If you'd like to reuse the artifacts outside your machine, you must push these artifacts using the
dstack push
command:
$ dstack push grumpy-zebra-1
NOTE:
If you run a workflow remotely, artifacts are pushed automatically, and it's typically a lot faster than pushing artifacts of a local run.
Pull artifacts¶
When running a workflow remotely, such as when using --remote
with the dstack run
command, the resulting artifacts are
stored remotely.
If you wish to access these artifacts locally, you can use the dstack pull
command.
$ dstack pull grumpy-zebra-1
This command downloads the artifacts to ~/.dstack/artifacts
and enables their reuse in your other local workflows.
Add tags¶
If you wish to reuse the artifacts of a specific run, you can assign a tag (via the dstack tags
command)
to it and use the tag to reference the artifacts.

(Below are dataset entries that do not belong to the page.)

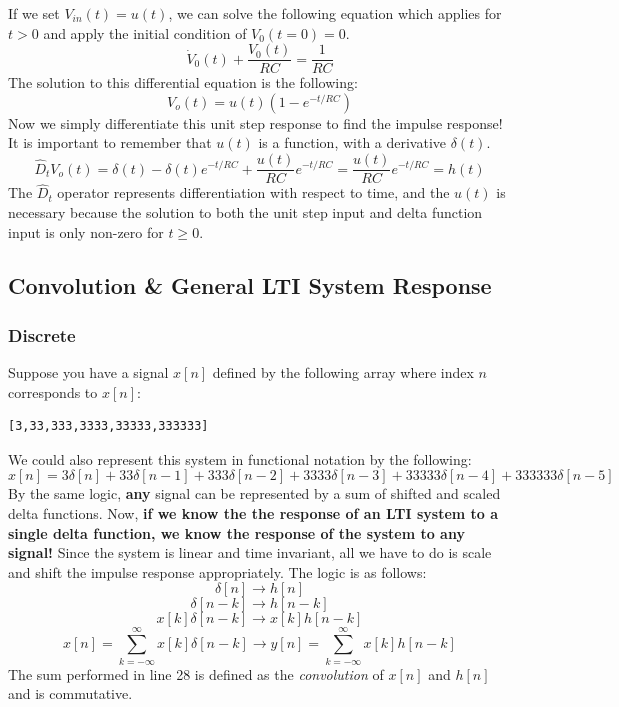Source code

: \documentclass[a4paper]{article}
\numberwithin{equation}{section}
\begin{document}
If we set $V_{in}(t) = u(t)$, we can solve the following equation which applies for $t>0$ and apply the initial condition of $V_0(t=0)=0$.
\begin{equation}
\dot{V}_0(t)+\frac{V_0(t)}{RC}=\frac{1}{RC}
\end{equation}
The solution to this differential equation is the following:
\begin{equation}
V_{o}(t)=u(t)(1-e^{-t/RC})
\end{equation}
Now we simply differentiate this unit step response to find the impulse response! It is important to remember that $u(t)$ is a function, with a derivative $\delta(t)$.
\begin{equation}
\hat{D}_tV_{o}(t)=\delta(t)-\delta(t)e^{-t/RC}+\frac{u(t)}{RC}e^{-t/RC}=\frac{u(t)}{RC}e^{-t/RC} = h(t)
\end{equation}
The $\hat{D}_t$ operator represents differentiation with respect to time, and the $u(t)$ is necessary because the solution to both the unit step input and delta function input is only non-zero for $t\geq0$.

\subsection{Convolution \& General LTI System Response}
\subsubsection{Discrete}
Suppose you have a signal $x[n]$ defined by the following array where index $n$ corresponds to $x[n]$:
\begin{verbatim}
[3,33,333,3333,33333,333333]
\end{verbatim}
We could also represent this system in functional notation by the following:
\begin{equation}
x[n]=3\delta[n]+33\delta[n-1]+333\delta[n-2]+3333\delta[n-3]+33333\delta[n-4]+333333\delta[n-5]
\end{equation}
By the same logic, \textbf{any} signal can be represented by a sum of shifted and scaled delta functions. Now, \textbf{if we know the the response of an LTI system to a single delta function, we know the response of the system to any signal!} Since the system is linear and time invariant, all we have to do is scale and shift the impulse response appropriately. The logic is as follows:
\begin{equation}
\delta[n] \rightarrow h[n]
\end{equation}
\begin{equation}
\delta[n-k] \rightarrow h[n-k]
\end{equation}
\begin{equation}
x[k]\delta[n-k] \rightarrow x[k]h[n-k]
\end{equation}
\begin{equation}
x[n]=\sum_{k=-\infty}^{\infty}x[k]\delta[n-k] \rightarrow y[n]=\sum_{k=-\infty}^{\infty}x[k]h[n-k]
\end{equation}
The sum performed in line 28 is defined as the \textit{convolution} of $x[n]$ and $h[n]$ and is commutative. 
\end{document}
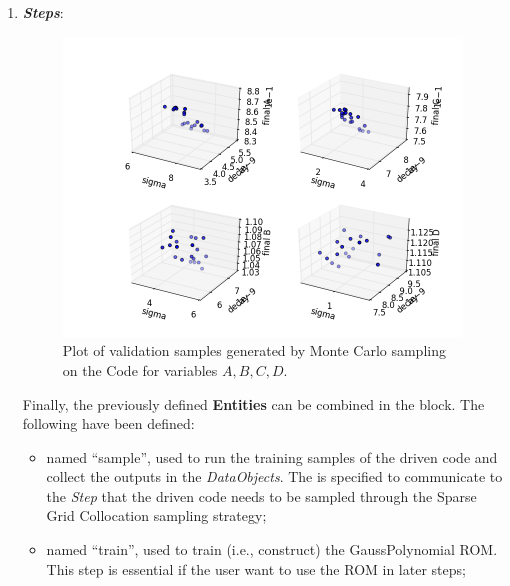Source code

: \begin{enumerate}
\begin{itemize}
  \end{itemize}
   \item \textbf{\textit{Steps}}:
 \begin{figure}[h!]
  \centering
  \includegraphics[scale=0.7]{../../tests/framework/user_guide/ForwardSamplingStrategies/gold/RunDir/SparseGrid/1-samplesModelPlot3D_scatter-scatter-scatter-scatter.png}
  \caption{Plot of validation samples generated by Monte Carlo sampling on the Code for variables $A,B,C,D$.}
  \label{fig:samplesSparseGridPlotModel}
 \end{figure}
   Finally, the previously defined \textbf{Entities} can be combined in
   the  block.
   The following  have been defined:
   \begin{itemize}
     \item {} named ``sample'', used to run the training
     samples of the driven code and
     collect the outputs in the \textit{DataObjects}.
     The  is specified to communicate to the
     \textit{Step} that the driven code needs to
     be sampled through the Sparse Grid Collocation sampling strategy;
     \item {} named ``train'', used to train (i.e.,
     construct) the GaussPolynomial ROM. This step is essential if the
     user want to use the ROM in later steps;

\end{itemize}
\end{enumerate}
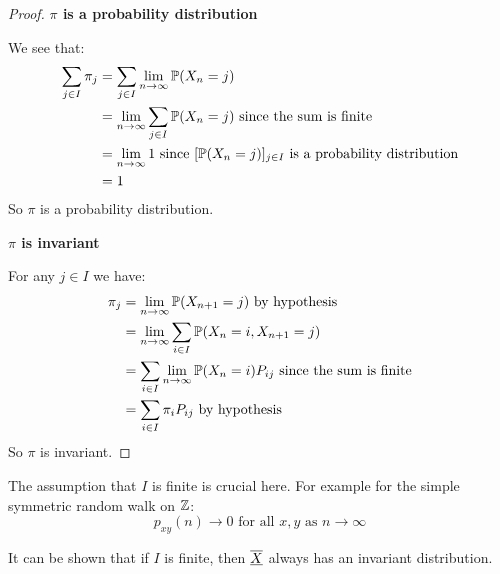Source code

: \documentclass[../main.tex]{subfiles}
\begin{document}
\begin{proof}\par
  \textbf{$\pi$ is a probability distribution}\par
  We see that:
  \begin{align*}
    \sum_{j \in I} \pi_j &= \sum_{j \in I} \lim_{n \to \infty} \P(X_n = j) \\
                         &= \lim_{n \to \infty} \sum_{j \in I} \P(X_n = j) \text{ since the sum is finite} \\
                         &= \lim_{n \to \infty} 1 \text{ since $[\P(X_n = j)]_{j \in I}$ is a probability distribution} \\
                         &= 1
  \end{align*}
  So $\pi$ is a probability distribution.

  \textbf{$\pi$ is invariant}\par
  For any $j \in I$ we have:
  \begin{align*}
    \pi_j &= \lim_{n \to \infty} \P(X_{n + 1} = j) \text{ by hypothesis}\\
          &= \lim_{n \to \infty} \sum_{i \in I} \P(X_n = i, X_{n + 1} = j) \\
          &= \sum_{i \in I} \lim_{n \to \infty} \P(X_n = i) P_{i j} \text{ since the sum is finite} \\
          &= \sum_{i \in I} \pi_i P_{i j} \text{ by hypothesis}
  \end{align*}
  So $\pi$ is invariant.
\end{proof}
\begin{remark}
  The assumption that $I$ is finite is crucial here.
  For example for the simple symmetric random walk on $\Z$:
  \[
    p_{x y}(n) \to 0 \text{ for all } x, y \text{ as } n \to \infty
  \]
\end{remark}
\begin{remark}
  \nonexaminable
  It can be shown that if $I$ is finite, then $\mchain{X}$ always has an invariant distribution.
\end{remark}
\end{document}
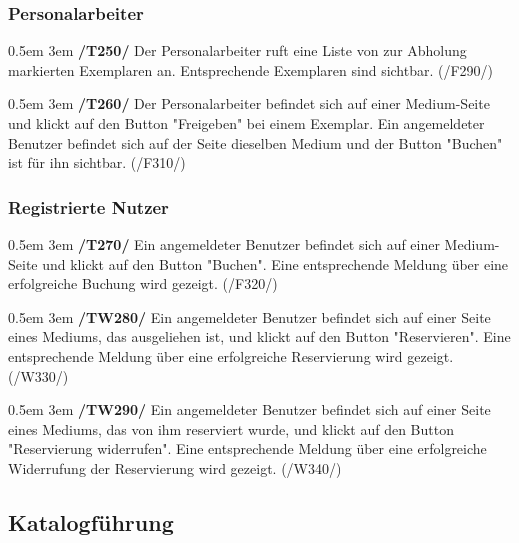 \documentclass{article}
\newcommand{\specification}[3]{
	{\parindent 0.5em \hangindent 3em \hypertarget{spec:#1:#2}{\textbf{/#1#2/}} #3 \par \nobreak \vspace*{0.5em}}
}
\begin{document}
		\subsubsection{Personalarbeiter}
			\specification{T}{250}{Der Personalarbeiter ruft eine Liste von zur Abholung markierten Exemplaren an. Entsprechende Exemplaren sind sichtbar. (/F290/)}
			\specification{T}{260}{Der Personalarbeiter befindet sich auf einer Medium-Seite und klickt auf den Button "Freigeben" bei einem Exemplar. 
				Ein angemeldeter Benutzer befindet sich auf der Seite dieselben Medium und der Button "Buchen" ist für ihn sichtbar. (/F310/)}
		\subsubsection{Registrierte Nutzer}
			\specification{T}{270}{Ein angemeldeter Benutzer befindet sich auf einer Medium-Seite und klickt auf den Button "Buchen". Eine entsprechende Meldung über eine erfolgreiche Buchung wird gezeigt. (/F320/) }
			\specification{TW}{280}{Ein angemeldeter Benutzer befindet sich auf einer Seite eines Mediums, das ausgeliehen ist, und klickt auf den Button "Reservieren". 
				Eine entsprechende Meldung über eine erfolgreiche Reservierung wird gezeigt. (/W330/) }
			\specification{TW}{290}{Ein angemeldeter Benutzer befindet sich auf einer Seite eines Mediums, das von ihm reserviert wurde, und klickt auf den Button "Reservierung widerrufen". 
				Eine entsprechende Meldung über eine erfolgreiche Widerrufung der Reservierung wird gezeigt. (/W340/) }
\subsection{Katalogführung}
\end{document}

Here's how to add a tag to a run:
$ dstack tags add grumpy-zebra-1 awesome-tag
Even if you delete the grumpy-zebra-1
run, you can still access its artifacts using the awesome-tag
tag name.
You can reference a tag through the dstack push
,
dstack pull
, dstack ls
, and through Deps."
Real-time artifacts¶
If you run your workflow remotely, and want to save artifacts in real time (as you write files to the disk),
you can set the mount
property to true
for a particular artifact.
Let's create the following bash script:
for i in {000..100}
do
sleep 1
echo $i > "output/${i}.txt"
echo "Wrote output/${i}.txt"
done
Now, create the following workflow YAML file:
workflows:
- name: hello-sh
provider: bash
commands:
- bash artifacts/hello.sh
artifacts:
- path: ./output
mount: true
Go ahead and run this workflow remotely:
$ dstack run hello-sh --remote
NOTE:
Every read or write operation within the mounted artifact directory will create an HTTP request to the storage.
The mount
option can be used to save and restore checkpoint files
if the workflow uses interruptible instances.